The commentary that came with the images of Mackinday requires an understanding of the events leading up to her documented experience with domestic violence. Mackinday met her ex-boyfriend Jon “War Machine” Koppenhaver in the Spring of 2013; over a year before her August 2014 assault. Koppenhaver was a mixed martial artist who had been featured on popular promotions such as the Ultimate Fighting Championships. For a while, Koppenhaver also dabbled with working in adult films which is where he met Mackinday. In her interview with ESPN journalist Jane McManus, Mackinday recalls that the two ended up having a rough relationship: “he became abusive about four to five months in, but by that time I was totally in love with him. So, so in love. The first time I thought, ‘Oh it’ll never happen again.’ The day after, he stayed home from training and coddled me. After every time he would hit me, those were the best days of our relationship”(Mackinday, qtd from McManus). After having an increasingly troubling and abusive relationship the two parted ways however they never lost touch. In fact, Koppenhaver had a key to Mackinday’s residence which he used to allow himself into her home the morning of August 8th, 2014. Koppenhaver found Mackinday in bed with a male friend by the name of Corey Thomas and had a violent outburst which left Mackinday with a ruptured liver, 18 broken bones, missing teeth, and a fractured rib.
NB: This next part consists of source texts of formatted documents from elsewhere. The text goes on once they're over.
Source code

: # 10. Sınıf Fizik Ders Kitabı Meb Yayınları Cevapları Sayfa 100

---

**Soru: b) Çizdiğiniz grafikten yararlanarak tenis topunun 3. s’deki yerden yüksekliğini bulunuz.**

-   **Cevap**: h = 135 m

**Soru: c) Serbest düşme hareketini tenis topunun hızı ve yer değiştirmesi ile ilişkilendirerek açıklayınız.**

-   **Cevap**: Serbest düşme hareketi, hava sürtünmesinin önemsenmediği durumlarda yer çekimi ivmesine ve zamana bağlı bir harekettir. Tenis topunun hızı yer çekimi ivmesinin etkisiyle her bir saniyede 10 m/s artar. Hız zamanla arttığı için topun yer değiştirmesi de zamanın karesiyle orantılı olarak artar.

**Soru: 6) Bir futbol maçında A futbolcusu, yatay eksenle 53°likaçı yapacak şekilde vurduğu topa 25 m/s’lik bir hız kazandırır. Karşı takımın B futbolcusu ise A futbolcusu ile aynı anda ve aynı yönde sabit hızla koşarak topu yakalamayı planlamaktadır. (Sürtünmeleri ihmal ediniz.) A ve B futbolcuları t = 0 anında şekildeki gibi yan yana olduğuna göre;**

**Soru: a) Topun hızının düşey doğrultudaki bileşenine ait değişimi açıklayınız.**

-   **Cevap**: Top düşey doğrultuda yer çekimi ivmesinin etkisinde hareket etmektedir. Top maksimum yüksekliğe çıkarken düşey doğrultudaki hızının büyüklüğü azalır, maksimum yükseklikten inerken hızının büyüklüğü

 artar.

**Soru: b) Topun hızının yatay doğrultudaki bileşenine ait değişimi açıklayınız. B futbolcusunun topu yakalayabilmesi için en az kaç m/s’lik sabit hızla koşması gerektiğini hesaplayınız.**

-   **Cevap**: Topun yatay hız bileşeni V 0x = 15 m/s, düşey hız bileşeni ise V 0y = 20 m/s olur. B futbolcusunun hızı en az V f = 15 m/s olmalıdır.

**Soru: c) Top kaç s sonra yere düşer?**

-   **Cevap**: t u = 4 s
His strikes to her body were so intense Mackinday was not able to walk from severe bruising to her legs(McManus, ESPN).
In March of 2017, nearly two and a half years following the assault, Koppenhaver was found guilty on 29 charges which include kidnapping, domestic violence and sexual assault to name a few (Kaye, CNN).
With the history of the situation established, there is also a need to understand the ideology surrounding domestic violence. The definition of domestic violence is quite self-explanatory insofar as it is the violence against a significant other in a domesticated setting. Considering the presence of violence within the term, there is an intrinsic implication of negativity. Furthermore, in many states, especially within North America, the very act is a crime punishable by law. This is clear in all three of the aforementioned cases as they all went to criminal trial. While there are obvious negative connotations surrounding domestic violence, it still seems to have a grey area when it comes to sexism.
In a study done for the University of Spain, Inmaculada Valor-Segura, Francisca Expósito and Miguel Maya addressed the common perceptions for victim-blaming and exoneration of the perpetrator in domestic violence cases. Their study found that when no particular cause for the aggression was presented, participants were likely to side with the perpetrators: “In other words, when faced with doubt or uncertainty people tend to be suspicious of women and give some credibility to male perpetrators of abuse about a possible reason for their behavior” (Valor-Segura et al. 203). They go on to explain that even though Spain has had a strong presence condemning domestic violence, ambiguity in domestic violence tends to allow room for sexist ideology (203). The existing ideology surrounding sexism is commonly towards women and suggests that based off of sex, women are far less superior and therefore prone to discrimination. Moreover, ideologies surrounding domestic violence are associated with negativity and the legal system; however, these ideologies are also heavily saturated in sexist ideologies. This is important not only in relation to those who responded in attempts to discredit Mackinday, but also because news sources did not cover the incident until pictures were made available.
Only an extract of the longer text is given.